PROVIDED ENTRIES:

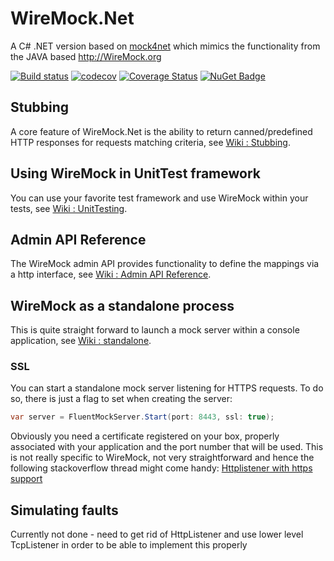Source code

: # WireMock.Net
A C# .NET version based on [mock4net](https://github.com/alexvictoor/mock4net) which mimics the functionality from the JAVA based http://WireMock.org

[![Build status](https://ci.appveyor.com/api/projects/status/b3n6q3ygbww4lyls?svg=true)](https://ci.appveyor.com/project/StefH/wiremock-net)
[![codecov](https://codecov.io/gh/StefH/WireMock.Net/branch/master/graph/badge.svg)](https://codecov.io/gh/StefH/WireMock.Net)
[![Coverage Status](https://coveralls.io/repos/github/StefH/WireMock.Net/badge.svg?branch=master)](https://coveralls.io/github/StefH/WireMock.Net?branch=master)
[![NuGet Badge](https://buildstats.info/nuget/WireMock.Net)](https://www.nuget.org/packages/WireMock.Net)

## Stubbing
A core feature of WireMock.Net is the ability to return canned/predefined HTTP responses for requests matching criteria, see [Wiki : Stubbing](https://github.com/StefH/WireMock.Net/wiki/Stubbing).

## Using WireMock in UnitTest framework
You can use your favorite test framework and use WireMock within your tests, see
[Wiki : UnitTesting](https://github.com/StefH/WireMock.Net/wiki/Using-WireMock-in-UnitTests).

## Admin API Reference
The WireMock admin API provides functionality to define the mappings via a http interface, see [Wiki : Admin API Reference](https://github.com/StefH/WireMock.Net/wiki/Admin-API-Reference).

## WireMock as a standalone process
This is quite straight forward to launch a mock server within a console application, see [Wiki : standalone](https://github.com/StefH/WireMock.Net/wiki/WireMock-as-a-standalone-process).

### SSL
You can start a standalone mock server listening for HTTPS requests. To do so, there is just a flag to set when creating the server:
```csharp
var server = FluentMockServer.Start(port: 8443, ssl: true);
```
Obviously you need a certificate registered on your box, properly associated with your application and the port number that will be used. This is not really specific to WireMock, not very straightforward and hence the following stackoverflow thread might come handy: [Httplistener with https support](http://stackoverflow.com/questions/11403333/httplistener-with-https-support)

## Simulating faults
Currently not done - need to get rid of HttpListener and use lower level TcpListener in order to be able to implement this properly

THE TASK:
For the entries above, transcribe precisely the lines from the one with "## WireMock as a standalone process" through the end, including both.

ANSWER TO THE EXERCISE:
## WireMock as a standalone process
This is quite straight forward to launch a mock server within a console application, see [Wiki : standalone](https://github.com/StefH/WireMock.Net/wiki/WireMock-as-a-standalone-process).

### SSL
You can start a standalone mock server listening for HTTPS requests. To do so, there is just a flag to set when creating the server:
```csharp
var server = FluentMockServer.Start(port: 8443, ssl: true);
```
Obviously you need a certificate registered on your box, properly associated with your application and the port number that will be used. This is not really specific to WireMock, not very straightforward and hence the following stackoverflow thread might come handy: [Httplistener with https support](http://stackoverflow.com/questions/11403333/httplistener-with-https-support)

## Simulating faults
Currently not done - need to get rid of HttpListener and use lower level TcpListener in order to be able to implement this properly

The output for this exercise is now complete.